There was no such thing as spending the night at the house of a friend or pajama parties. First of all, pajamas were hard to find. Secondly, parties were considered bourgeois, unless you were part of the ruling elite. Nobody in his/her right mind would be willing to feed half a dozen kids at an overnight party when food was hard to procure and families could barely afford to feed themselves.

Nobody kidnapped kids because they were too expensive to feed. You could let them walk to school alone, take the bus, and they always came back. Besides, with all the levels of police tripping over themselves everywhere, nobody dared to do anything illegal or stupid that would land them in jail, doing hard time in a real gulag, not some Club Med on steroids.

Nobody had birthday parties or birthday cakes. It was a luxury reserved for those in power. Occasionally, my dad would take us for our Sunday promenade and feed us cake at the bakery on the boulevard. I always felt special, daddy's little girl, because dad sacrificed his allowance to buy me a decadent piece of velvety chocolate cake. It was the ultimate luxury for me. There was ice cream in the bakery as well, but it was a rare treat. The ultimate luxury was Profiterole, an ice cream and cake concoction that only the French could make so divine.

Few people owned a refrigerator and if they did, it was very small. It was thus necessary to buy food every day.
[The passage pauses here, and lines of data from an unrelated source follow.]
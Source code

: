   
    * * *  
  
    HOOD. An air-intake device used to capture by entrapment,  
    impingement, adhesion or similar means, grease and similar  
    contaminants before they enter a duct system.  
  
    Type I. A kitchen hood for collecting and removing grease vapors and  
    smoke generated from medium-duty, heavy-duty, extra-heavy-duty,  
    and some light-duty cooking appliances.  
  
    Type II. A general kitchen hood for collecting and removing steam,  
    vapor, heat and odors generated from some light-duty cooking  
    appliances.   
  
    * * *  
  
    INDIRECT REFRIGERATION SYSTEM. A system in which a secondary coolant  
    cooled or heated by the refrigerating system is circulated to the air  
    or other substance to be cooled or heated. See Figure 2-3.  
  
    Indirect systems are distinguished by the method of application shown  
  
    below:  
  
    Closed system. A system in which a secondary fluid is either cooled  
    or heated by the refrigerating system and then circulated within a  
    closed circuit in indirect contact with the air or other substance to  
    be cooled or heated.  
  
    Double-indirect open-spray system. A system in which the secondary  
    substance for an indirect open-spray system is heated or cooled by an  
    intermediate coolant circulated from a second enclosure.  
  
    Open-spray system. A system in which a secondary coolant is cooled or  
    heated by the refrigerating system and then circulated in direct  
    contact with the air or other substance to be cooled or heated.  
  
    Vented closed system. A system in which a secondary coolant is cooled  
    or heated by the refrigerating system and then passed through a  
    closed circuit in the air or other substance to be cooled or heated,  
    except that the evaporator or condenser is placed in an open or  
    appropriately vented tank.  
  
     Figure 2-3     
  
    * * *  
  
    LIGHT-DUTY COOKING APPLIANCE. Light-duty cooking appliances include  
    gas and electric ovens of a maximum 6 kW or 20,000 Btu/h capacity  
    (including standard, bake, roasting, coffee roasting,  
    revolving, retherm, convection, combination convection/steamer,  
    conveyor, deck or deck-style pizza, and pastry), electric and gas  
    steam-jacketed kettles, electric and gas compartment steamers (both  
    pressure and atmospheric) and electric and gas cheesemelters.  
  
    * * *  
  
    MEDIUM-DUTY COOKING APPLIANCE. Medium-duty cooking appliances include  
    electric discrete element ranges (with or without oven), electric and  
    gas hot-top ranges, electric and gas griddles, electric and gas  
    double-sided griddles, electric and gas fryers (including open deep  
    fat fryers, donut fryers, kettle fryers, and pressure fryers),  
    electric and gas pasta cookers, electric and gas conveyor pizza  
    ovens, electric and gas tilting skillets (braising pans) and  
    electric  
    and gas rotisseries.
Mom, dad, and I took turns shopping, but it was mostly mom's duty and mine. We purchased vegetables in summer time at the farmer's market and had to be quite choosy as our food budget was limited. The state had green groceries but the shelves were mostly empty. Some had a few wilted leaves of spinach or potatoes with worms poking out of holes. The Colorado beetle loved potatoes! I did not know where Colorado was, but I was positive it was infested with bugs since this fast-multiplying pest had hitched a ride so many thousands of miles away, arriving in Romania on a plane and devouring our precious food.
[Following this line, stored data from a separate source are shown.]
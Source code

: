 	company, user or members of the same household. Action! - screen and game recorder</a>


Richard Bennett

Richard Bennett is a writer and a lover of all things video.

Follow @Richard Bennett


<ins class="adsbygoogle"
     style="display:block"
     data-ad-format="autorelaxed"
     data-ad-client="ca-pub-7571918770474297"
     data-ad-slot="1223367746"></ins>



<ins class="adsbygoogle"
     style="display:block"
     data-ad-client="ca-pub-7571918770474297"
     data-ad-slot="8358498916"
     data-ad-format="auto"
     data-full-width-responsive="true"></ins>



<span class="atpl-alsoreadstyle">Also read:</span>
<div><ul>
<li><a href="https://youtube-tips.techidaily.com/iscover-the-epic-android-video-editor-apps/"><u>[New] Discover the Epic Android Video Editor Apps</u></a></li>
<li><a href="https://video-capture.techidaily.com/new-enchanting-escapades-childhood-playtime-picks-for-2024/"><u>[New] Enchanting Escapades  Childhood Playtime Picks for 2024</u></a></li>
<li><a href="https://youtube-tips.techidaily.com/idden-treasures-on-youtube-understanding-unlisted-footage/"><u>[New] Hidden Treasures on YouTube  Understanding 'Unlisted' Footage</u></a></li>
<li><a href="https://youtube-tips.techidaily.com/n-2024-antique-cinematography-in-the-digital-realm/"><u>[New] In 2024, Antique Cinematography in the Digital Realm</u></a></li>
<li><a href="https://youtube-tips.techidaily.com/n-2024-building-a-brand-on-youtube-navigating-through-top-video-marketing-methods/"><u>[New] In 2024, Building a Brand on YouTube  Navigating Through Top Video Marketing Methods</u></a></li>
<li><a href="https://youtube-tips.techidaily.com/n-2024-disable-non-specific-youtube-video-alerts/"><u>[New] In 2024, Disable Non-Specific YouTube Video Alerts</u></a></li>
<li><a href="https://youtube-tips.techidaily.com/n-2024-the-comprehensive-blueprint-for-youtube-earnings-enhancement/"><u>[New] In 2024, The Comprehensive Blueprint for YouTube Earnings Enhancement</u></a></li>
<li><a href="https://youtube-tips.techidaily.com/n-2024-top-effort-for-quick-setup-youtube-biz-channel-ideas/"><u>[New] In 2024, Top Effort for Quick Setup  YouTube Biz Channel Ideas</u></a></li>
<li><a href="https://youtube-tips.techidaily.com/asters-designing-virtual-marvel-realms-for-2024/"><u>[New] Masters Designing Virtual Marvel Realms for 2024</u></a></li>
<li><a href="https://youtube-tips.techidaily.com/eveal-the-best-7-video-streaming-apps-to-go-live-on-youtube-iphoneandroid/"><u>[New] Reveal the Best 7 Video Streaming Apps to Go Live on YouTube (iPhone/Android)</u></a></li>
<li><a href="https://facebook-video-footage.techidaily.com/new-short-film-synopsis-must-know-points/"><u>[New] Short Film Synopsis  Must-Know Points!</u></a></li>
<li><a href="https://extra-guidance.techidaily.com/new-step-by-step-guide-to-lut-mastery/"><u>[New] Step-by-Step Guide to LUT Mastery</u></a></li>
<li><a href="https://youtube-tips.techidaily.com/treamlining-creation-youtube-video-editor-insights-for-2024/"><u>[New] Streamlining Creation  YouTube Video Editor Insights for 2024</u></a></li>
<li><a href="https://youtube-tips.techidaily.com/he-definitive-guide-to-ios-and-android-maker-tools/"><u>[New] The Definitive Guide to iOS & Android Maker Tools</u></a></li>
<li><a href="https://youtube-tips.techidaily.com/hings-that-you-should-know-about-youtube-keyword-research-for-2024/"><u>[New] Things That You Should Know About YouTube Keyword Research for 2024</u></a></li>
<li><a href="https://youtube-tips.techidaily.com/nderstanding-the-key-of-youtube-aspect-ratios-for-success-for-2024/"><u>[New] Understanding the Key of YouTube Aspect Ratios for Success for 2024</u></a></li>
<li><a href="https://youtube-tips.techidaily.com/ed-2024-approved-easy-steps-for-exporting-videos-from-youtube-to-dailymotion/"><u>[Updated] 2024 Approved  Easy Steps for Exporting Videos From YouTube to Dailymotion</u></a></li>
In winter time it was more difficult to find vegetables. There were some canned fruits and vegetables, quite expensive and often inedible as cans and jars were poorly sealed. Meat was plentiful as it was easier to preserve by curing with salt or curing with lard. My grandparents had a basement that had a constant low temperature and they stored some fruits and cured meat and salty, smoked fish.

Why did we shop every day for food? Was it because we liked fresh more? Was it because we had no refrigeration? Was it because we had no cars and could only carry a day's supply of food with two armloads?

My love for bread formed when I was six years old and mom sent me to the store with three lei wadded in my sweaty palm to buy French bread. I loved French bread, and, if I was lucky, it would still be warm from the oven. I would eat half the crust by the time I made it home. It was worth the spanking I got every time for ruining the loaf for everybody else. Wheat bread was round and less expensive - we had no idea that the fiber was stripped from the white bread. We thought the communists were lucky because they could buy French bread any time they wanted while we had to eat darker bread which was harder to chew.

Grandpa spoiled me twice a year with a chocolate bar filled with raisins. Raisins - it was heaven. They were hard to come by - grapes were turned into wine, it was much more profitable than raisins. Besides, all the winos paid heavy taxes for their drinking curse.

Every family owned a couple of seltzer bottles made of heavy gauge green or blue glass. A refill center would pressurize gas and water into this bottle for a small fee. In Roman style, wine and seltzer were mixed half and half to make the wine last longer. Although a wire mesh was cupping the seltzer bottle while being filled with water and CO2, accidents happened and people would be decapitated or maimed. I thought it a heavy price to pay for some one's addiction to drinking. Children would mix seltzer water with syrup and have an instant soda. There was no such thing as Coke or Pepsi. They were introduced on the market in Romania in the early 1980s but only the privileged few had access to buy it.